I do not really have a problem with this, only that I have to quit smoking. I never knew smoking could cause depression, pain, and who knows what else I am feeling.

Wednesday, August 17, 2005

Two days of hell ...

   Wow, these last two days at work have been hell. I swear, servers quitting all over the place. New virii popping up all over the place. When will it all end? I mean, don't get me wrong - the more computer problems users have, the more money I make. It's just hectic to keep up with all of it.

Monday, August 15, 2005

Yet another long day at work.

   Yeah, yet another long day at work. A job that I love to hate. It really sucks when you work for a company, and they don't trust you at all. I guess that's what I get for working with a guy who does not trust a single person.

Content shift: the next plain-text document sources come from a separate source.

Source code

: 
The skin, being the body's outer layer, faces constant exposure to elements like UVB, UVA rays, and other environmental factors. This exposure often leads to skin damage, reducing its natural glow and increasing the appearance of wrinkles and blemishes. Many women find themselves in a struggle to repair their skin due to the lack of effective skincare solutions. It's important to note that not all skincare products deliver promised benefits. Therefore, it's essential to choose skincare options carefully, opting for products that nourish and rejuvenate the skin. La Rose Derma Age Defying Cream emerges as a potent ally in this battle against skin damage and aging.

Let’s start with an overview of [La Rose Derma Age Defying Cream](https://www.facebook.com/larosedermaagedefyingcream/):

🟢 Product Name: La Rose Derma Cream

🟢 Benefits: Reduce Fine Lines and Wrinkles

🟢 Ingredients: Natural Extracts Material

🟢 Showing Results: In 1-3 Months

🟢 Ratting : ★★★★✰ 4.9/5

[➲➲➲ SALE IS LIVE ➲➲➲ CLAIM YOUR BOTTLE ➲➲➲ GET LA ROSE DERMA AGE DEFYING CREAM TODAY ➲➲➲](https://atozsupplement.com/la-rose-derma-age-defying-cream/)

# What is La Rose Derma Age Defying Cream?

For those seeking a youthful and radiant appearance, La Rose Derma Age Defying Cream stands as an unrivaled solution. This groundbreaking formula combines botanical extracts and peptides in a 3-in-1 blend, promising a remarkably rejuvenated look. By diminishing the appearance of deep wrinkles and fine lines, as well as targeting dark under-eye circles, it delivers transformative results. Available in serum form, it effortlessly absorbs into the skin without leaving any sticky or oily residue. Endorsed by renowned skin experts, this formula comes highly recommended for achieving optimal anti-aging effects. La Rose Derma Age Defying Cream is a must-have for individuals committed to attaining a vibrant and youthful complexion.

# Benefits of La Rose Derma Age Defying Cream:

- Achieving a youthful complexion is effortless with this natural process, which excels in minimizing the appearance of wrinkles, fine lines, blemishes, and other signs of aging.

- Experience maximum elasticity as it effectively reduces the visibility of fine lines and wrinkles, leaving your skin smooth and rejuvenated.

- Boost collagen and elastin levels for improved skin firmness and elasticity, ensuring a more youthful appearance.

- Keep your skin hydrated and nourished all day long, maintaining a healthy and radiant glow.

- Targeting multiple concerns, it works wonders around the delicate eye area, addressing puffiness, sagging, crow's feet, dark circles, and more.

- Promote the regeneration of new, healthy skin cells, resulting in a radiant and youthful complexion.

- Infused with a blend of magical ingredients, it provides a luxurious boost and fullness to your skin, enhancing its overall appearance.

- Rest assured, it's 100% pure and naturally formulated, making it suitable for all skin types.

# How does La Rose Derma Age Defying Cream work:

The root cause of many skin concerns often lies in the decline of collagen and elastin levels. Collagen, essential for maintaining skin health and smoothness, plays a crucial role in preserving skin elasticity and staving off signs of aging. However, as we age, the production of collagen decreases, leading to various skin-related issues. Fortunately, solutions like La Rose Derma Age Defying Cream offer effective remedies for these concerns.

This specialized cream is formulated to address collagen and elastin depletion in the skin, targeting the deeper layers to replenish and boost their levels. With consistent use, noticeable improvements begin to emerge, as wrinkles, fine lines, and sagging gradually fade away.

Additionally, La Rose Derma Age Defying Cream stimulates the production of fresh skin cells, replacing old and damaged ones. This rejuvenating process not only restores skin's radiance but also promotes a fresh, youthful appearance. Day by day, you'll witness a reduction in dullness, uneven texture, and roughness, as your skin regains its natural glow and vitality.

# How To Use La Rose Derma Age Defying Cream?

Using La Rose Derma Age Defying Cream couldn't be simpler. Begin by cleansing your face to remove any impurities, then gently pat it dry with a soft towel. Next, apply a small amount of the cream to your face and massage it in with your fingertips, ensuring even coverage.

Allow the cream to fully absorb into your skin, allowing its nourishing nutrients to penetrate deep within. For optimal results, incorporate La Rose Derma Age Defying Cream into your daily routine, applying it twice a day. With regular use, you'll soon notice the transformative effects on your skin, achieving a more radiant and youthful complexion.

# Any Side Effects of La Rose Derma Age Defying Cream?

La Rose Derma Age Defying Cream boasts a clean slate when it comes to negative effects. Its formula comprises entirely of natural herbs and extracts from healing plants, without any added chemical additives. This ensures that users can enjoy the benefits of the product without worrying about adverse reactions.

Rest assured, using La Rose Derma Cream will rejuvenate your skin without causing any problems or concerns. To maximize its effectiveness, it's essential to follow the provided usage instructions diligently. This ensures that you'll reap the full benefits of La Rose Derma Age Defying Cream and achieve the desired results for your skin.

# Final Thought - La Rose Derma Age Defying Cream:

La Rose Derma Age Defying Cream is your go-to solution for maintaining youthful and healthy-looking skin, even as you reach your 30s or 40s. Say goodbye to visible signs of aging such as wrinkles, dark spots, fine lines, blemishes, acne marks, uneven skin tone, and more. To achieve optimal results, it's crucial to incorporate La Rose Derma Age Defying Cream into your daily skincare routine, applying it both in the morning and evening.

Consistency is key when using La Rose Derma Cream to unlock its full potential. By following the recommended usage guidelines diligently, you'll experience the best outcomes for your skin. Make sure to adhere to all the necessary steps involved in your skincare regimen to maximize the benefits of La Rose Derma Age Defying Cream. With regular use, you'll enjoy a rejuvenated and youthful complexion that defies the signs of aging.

   Other than that, today hasn't been much to write home about. (Other than the fact that I ran out of smokes two hours ago, and I'm deadly cranky. :))

Sunday, August 14, 2005

It's time to move into a new realm.

Well, it looks like I may be leaving the nest soon. My best friend (Rudy) wants me to move in with him and the rest of the boys. I'm not really too sure if I want to do that - on the simple premise that all they do over there is drink, be obnoxious, and break things. I have finally got my life on the right track and I am not sure I want to follow down the wrong road again. I guess we'll see how this turns out.

Saturday, August 13, 2005

It's muggy as hell ...

I can remember back in the winter when I wanted it to be so hot that I couldn't stand it. Well I got my wish. Now I wish it was sorta winter time - or at least fall. (Fall if my favorite time of year, it's so pretty.)

Monday, May 09, 2005

It's amazing how we fall.

I never understood the reasonings why things happen in this life. It's as if somebody is pulling the strings on my marionette and I'm just along for the ride. Tonight is just one of those nights that I wish somebody would just cut the strings and allow my body to fall to the floor - limp, and broken.